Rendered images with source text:
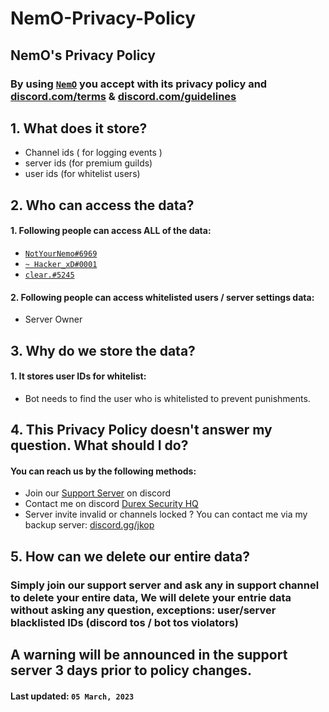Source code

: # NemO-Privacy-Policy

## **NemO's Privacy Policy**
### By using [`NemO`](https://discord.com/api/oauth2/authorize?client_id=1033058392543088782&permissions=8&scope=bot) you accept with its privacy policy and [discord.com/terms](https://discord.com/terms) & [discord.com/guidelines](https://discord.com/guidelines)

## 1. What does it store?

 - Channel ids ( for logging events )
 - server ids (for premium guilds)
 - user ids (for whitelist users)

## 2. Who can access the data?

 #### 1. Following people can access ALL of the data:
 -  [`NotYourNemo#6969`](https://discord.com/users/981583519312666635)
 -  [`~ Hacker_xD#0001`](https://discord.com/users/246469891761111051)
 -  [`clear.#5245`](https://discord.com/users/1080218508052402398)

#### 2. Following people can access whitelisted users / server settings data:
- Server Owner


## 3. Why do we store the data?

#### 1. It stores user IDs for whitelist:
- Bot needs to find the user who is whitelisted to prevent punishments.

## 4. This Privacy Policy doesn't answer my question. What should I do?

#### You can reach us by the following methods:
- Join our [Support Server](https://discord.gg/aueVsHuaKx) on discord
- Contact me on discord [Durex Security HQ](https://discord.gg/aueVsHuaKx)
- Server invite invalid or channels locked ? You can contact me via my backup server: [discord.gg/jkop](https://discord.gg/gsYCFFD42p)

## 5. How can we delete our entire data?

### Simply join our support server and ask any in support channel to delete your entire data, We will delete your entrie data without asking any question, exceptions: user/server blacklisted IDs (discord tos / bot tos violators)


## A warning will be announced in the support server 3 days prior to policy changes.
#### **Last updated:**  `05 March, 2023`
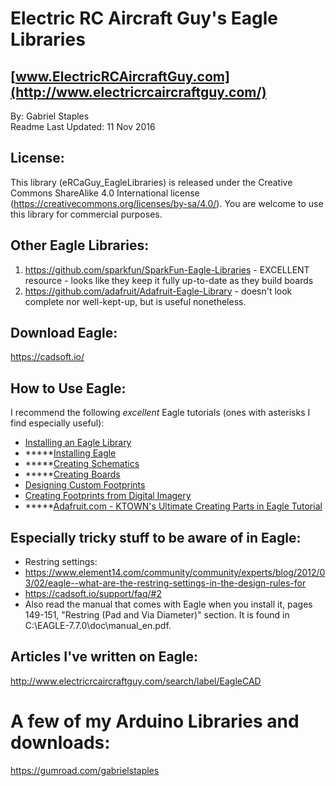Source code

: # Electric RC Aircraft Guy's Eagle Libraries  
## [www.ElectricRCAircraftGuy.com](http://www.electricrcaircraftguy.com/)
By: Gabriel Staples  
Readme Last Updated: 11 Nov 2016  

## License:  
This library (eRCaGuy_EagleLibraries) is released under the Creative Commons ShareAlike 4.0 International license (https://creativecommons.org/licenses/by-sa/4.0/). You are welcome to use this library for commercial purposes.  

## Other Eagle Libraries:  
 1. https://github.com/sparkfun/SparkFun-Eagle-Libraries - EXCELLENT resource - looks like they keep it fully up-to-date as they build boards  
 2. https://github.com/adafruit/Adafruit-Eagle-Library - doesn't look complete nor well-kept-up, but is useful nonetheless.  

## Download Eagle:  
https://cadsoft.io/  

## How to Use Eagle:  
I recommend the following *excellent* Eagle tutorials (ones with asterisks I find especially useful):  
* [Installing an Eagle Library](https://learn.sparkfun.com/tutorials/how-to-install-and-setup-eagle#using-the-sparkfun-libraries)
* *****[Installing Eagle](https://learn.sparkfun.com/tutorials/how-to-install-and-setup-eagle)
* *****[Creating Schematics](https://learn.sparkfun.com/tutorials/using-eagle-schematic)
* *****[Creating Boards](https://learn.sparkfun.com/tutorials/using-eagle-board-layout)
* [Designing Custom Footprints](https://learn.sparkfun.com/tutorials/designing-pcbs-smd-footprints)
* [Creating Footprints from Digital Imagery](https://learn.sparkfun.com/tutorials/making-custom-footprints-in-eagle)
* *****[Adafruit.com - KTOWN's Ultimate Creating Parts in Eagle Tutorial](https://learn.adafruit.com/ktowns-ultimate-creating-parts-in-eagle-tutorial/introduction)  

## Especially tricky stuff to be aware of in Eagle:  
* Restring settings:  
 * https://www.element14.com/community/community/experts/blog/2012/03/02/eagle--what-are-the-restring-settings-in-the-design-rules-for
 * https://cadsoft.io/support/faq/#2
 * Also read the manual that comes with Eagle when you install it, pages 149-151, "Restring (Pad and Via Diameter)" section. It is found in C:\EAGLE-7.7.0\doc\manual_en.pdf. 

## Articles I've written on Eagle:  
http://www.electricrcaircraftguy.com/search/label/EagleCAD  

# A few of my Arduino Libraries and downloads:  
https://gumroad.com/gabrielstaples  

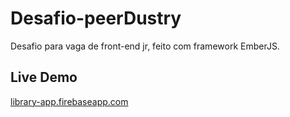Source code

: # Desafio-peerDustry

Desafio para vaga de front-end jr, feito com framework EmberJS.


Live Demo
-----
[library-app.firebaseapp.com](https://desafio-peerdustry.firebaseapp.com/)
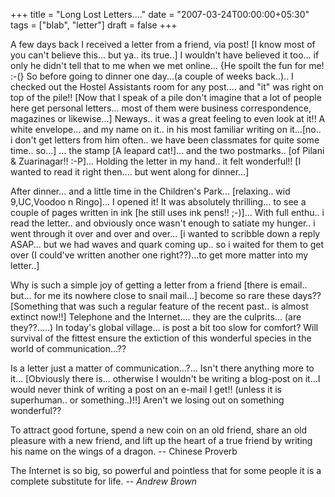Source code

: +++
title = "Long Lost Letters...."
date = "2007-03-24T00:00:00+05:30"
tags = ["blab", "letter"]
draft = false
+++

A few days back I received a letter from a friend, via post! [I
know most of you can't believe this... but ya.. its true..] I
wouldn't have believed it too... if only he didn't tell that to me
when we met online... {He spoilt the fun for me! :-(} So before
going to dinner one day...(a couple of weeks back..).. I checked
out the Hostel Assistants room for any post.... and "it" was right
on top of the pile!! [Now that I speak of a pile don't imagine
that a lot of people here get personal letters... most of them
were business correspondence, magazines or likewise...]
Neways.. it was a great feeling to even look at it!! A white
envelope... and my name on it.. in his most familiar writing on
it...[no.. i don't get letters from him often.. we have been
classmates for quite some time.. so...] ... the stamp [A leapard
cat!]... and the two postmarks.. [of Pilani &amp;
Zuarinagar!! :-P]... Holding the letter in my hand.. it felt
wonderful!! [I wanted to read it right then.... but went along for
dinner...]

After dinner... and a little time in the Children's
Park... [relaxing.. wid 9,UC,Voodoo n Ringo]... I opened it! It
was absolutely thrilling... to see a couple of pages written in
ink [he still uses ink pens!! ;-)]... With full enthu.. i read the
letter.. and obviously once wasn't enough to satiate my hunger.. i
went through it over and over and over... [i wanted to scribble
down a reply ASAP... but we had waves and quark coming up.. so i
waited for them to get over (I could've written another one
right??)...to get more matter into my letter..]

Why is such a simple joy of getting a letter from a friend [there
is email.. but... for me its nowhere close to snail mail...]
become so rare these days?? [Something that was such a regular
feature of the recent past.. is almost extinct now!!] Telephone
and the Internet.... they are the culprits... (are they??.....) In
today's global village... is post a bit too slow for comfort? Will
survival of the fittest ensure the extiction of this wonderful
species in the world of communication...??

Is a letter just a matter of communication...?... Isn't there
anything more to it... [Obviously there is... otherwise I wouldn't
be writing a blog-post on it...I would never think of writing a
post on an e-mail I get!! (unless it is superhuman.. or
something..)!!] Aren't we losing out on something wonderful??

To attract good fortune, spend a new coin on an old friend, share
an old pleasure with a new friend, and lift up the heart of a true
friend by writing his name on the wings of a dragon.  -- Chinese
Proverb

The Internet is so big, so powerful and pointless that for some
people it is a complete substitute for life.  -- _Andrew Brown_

▶ Directions
Print every line above exactly as given, but not the pictures.

▶ Task response
Source code

: # NemO-Privacy-Policy

## **NemO's Privacy Policy**
### By using [`NemO`](https://discord.com/api/oauth2/authorize?client_id=1033058392543088782&permissions=8&scope=bot) you accept with its privacy policy and [discord.com/terms](https://discord.com/terms) & [discord.com/guidelines](https://discord.com/guidelines)

## 1. What does it store?

 - Channel ids ( for logging events )
 - server ids (for premium guilds)
 - user ids (for whitelist users)

## 2. Who can access the data?

 #### 1. Following people can access ALL of the data:
 -  [`NotYourNemo#6969`](https://discord.com/users/981583519312666635)
 -  [`~ Hacker_xD#0001`](https://discord.com/users/246469891761111051)
 -  [`clear.#5245`](https://discord.com/users/1080218508052402398)

#### 2. Following people can access whitelisted users / server settings data:
- Server Owner


## 3. Why do we store the data?

#### 1. It stores user IDs for whitelist:
- Bot needs to find the user who is whitelisted to prevent punishments.

## 4. This Privacy Policy doesn't answer my question. What should I do?

#### You can reach us by the following methods:
- Join our [Support Server](https://discord.gg/aueVsHuaKx) on discord
- Contact me on discord [Durex Security HQ](https://discord.gg/aueVsHuaKx)
- Server invite invalid or channels locked ? You can contact me via my backup server: [discord.gg/jkop](https://discord.gg/gsYCFFD42p)

## 5. How can we delete our entire data?

### Simply join our support server and ask any in support channel to delete your entire data, We will delete your entrie data without asking any question, exceptions: user/server blacklisted IDs (discord tos / bot tos violators)


## A warning will be announced in the support server 3 days prior to policy changes.
#### **Last updated:**  `05 March, 2023`
Source code

: # Electric RC Aircraft Guy's Eagle Libraries  
## [www.ElectricRCAircraftGuy.com](http://www.electricrcaircraftguy.com/)
By: Gabriel Staples  
Readme Last Updated: 11 Nov 2016  

## License:  
This library (eRCaGuy_EagleLibraries) is released under the Creative Commons ShareAlike 4.0 International license (https://creativecommons.org/licenses/by-sa/4.0/). You are welcome to use this library for commercial purposes.  

## Other Eagle Libraries:  
 1. https://github.com/sparkfun/SparkFun-Eagle-Libraries - EXCELLENT resource - looks like they keep it fully up-to-date as they build boards  
 2. https://github.com/adafruit/Adafruit-Eagle-Library - doesn't look complete nor well-kept-up, but is useful nonetheless.  

## Download Eagle:  
https://cadsoft.io/  

## How to Use Eagle:  
I recommend the following *excellent* Eagle tutorials (ones with asterisks I find especially useful):  
* [Installing an Eagle Library](https://learn.sparkfun.com/tutorials/how-to-install-and-setup-eagle#using-the-sparkfun-libraries)
* *****[Installing Eagle](https://learn.sparkfun.com/tutorials/how-to-install-and-setup-eagle)
* *****[Creating Schematics](https://learn.sparkfun.com/tutorials/using-eagle-schematic)
* *****[Creating Boards](https://learn.sparkfun.com/tutorials/using-eagle-board-layout)
* [Designing Custom Footprints](https://learn.sparkfun.com/tutorials/designing-pcbs-smd-footprints)
* [Creating Footprints from Digital Imagery](https://learn.sparkfun.com/tutorials/making-custom-footprints-in-eagle)
* *****[Adafruit.com - KTOWN's Ultimate Creating Parts in Eagle Tutorial](https://learn.adafruit.com/ktowns-ultimate-creating-parts-in-eagle-tutorial/introduction)  

## Especially tricky stuff to be aware of in Eagle:  
* Restring settings:  
 * https://www.element14.com/community/community/experts/blog/2012/03/02/eagle--what-are-the-restring-settings-in-the-design-rules-for
 * https://cadsoft.io/support/faq/#2
 * Also read the manual that comes with Eagle when you install it, pages 149-151, "Restring (Pad and Via Diameter)" section. It is found in C:\EAGLE-7.7.0\doc\manual_en.pdf. 

## Articles I've written on Eagle:  
http://www.electricrcaircraftguy.com/search/label/EagleCAD  

# A few of my Arduino Libraries and downloads:  
https://gumroad.com/gabrielstaples  

Source code

: # Desafio-peerDustry

Desafio para vaga de front-end jr, feito com framework EmberJS.


Live Demo
-----
[library-app.firebaseapp.com](https://desafio-peerdustry.firebaseapp.com/)
Source code

: +++
title = "Long Lost Letters...."
date = "2007-03-24T00:00:00+05:30"
tags = ["blab", "letter"]
draft = false
+++

A few days back I received a letter from a friend, via post! [I
know most of you can't believe this... but ya.. its true..] I
wouldn't have believed it too... if only he didn't tell that to me
when we met online... {He spoilt the fun for me! :-(} So before
going to dinner one day...(a couple of weeks back..).. I checked
out the Hostel Assistants room for any post.... and "it" was right
on top of the pile!! [Now that I speak of a pile don't imagine
that a lot of people here get personal letters... most of them
were business correspondence, magazines or likewise...]
Neways.. it was a great feeling to even look at it!! A white
envelope... and my name on it.. in his most familiar writing on
it...[no.. i don't get letters from him often.. we have been
classmates for quite some time.. so...] ... the stamp [A leapard
cat!]... and the two postmarks.. [of Pilani &amp;
Zuarinagar!! :-P]... Holding the letter in my hand.. it felt
wonderful!! [I wanted to read it right then.... but went along for
dinner...]

After dinner... and a little time in the Children's
Park... [relaxing.. wid 9,UC,Voodoo n Ringo]... I opened it! It
was absolutely thrilling... to see a couple of pages written in
ink [he still uses ink pens!! ;-)]... With full enthu.. i read the
letter.. and obviously once wasn't enough to satiate my hunger.. i
went through it over and over and over... [i wanted to scribble
down a reply ASAP... but we had waves and quark coming up.. so i
waited for them to get over (I could've written another one
right??)...to get more matter into my letter..]

Why is such a simple joy of getting a letter from a friend [there
is email.. but... for me its nowhere close to snail mail...]
become so rare these days?? [Something that was such a regular
feature of the recent past.. is almost extinct now!!] Telephone
and the Internet.... they are the culprits... (are they??.....) In
today's global village... is post a bit too slow for comfort? Will
survival of the fittest ensure the extiction of this wonderful
species in the world of communication...??

Is a letter just a matter of communication...?... Isn't there
anything more to it... [Obviously there is... otherwise I wouldn't
be writing a blog-post on it...I would never think of writing a
post on an e-mail I get!! (unless it is superhuman.. or
something..)!!] Aren't we losing out on something wonderful??

To attract good fortune, spend a new coin on an old friend, share
an old pleasure with a new friend, and lift up the heart of a true
friend by writing his name on the wings of a dragon.  -- Chinese
Proverb

The Internet is so big, so powerful and pointless that for some
people it is a complete substitute for life.  -- _Andrew Brown_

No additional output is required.